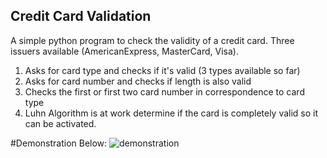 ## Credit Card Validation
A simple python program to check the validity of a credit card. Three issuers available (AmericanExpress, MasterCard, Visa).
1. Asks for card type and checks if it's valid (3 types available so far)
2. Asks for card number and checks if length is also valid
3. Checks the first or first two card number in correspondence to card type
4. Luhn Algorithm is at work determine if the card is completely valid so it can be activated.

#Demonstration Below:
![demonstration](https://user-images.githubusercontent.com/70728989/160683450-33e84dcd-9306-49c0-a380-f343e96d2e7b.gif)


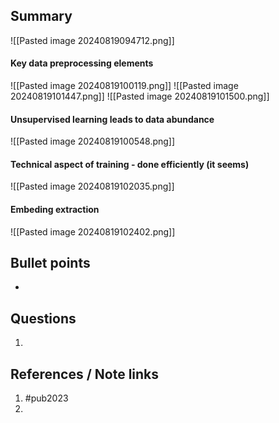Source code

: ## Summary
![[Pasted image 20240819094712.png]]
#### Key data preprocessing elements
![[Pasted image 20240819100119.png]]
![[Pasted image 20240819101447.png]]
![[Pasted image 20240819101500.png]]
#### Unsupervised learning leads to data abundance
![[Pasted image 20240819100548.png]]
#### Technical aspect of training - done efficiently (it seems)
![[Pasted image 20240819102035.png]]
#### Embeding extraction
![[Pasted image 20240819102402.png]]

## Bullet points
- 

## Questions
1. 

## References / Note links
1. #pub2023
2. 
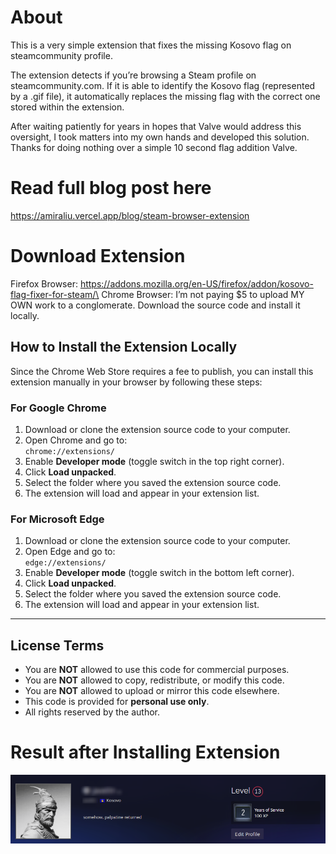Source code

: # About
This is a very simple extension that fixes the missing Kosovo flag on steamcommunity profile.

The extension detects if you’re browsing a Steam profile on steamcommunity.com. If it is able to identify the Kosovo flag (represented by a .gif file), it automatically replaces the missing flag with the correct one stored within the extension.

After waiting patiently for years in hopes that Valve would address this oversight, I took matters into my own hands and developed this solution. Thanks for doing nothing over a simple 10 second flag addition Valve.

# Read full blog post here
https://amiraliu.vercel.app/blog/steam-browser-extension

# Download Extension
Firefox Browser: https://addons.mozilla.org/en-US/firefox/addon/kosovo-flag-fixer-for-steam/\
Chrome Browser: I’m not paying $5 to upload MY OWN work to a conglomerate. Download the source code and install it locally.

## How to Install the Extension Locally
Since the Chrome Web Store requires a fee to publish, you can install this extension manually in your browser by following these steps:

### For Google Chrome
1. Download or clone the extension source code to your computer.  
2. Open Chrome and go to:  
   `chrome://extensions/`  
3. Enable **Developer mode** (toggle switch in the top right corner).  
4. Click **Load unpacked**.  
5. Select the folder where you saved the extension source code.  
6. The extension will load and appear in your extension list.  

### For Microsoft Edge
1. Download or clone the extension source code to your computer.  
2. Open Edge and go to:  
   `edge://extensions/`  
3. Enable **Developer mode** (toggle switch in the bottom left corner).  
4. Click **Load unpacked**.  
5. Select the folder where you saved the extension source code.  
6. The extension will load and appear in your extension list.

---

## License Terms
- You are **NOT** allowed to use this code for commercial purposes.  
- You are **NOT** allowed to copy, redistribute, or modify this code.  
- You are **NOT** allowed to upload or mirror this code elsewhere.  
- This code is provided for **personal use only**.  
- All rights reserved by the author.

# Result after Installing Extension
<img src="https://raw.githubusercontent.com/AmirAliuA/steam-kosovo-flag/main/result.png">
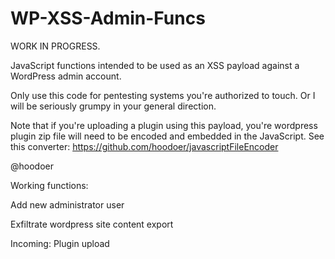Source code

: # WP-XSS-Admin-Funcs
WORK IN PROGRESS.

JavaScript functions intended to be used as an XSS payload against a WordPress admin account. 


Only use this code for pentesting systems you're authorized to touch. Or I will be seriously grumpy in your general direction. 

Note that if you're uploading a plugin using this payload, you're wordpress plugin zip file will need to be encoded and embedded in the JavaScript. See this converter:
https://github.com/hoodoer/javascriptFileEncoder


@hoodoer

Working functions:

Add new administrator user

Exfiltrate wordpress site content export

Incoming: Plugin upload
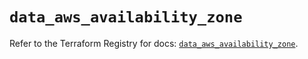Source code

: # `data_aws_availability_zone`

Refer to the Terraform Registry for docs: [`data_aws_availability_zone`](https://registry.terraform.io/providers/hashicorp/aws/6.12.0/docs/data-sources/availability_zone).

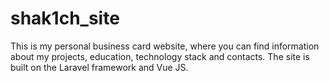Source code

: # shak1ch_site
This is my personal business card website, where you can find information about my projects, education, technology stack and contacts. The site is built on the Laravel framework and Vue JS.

■ ■ ■ ■ ■ ■ ■

Work required: Tell me how many lines of the data hold the word "list", giving only the number.

Answer for this exercise: 2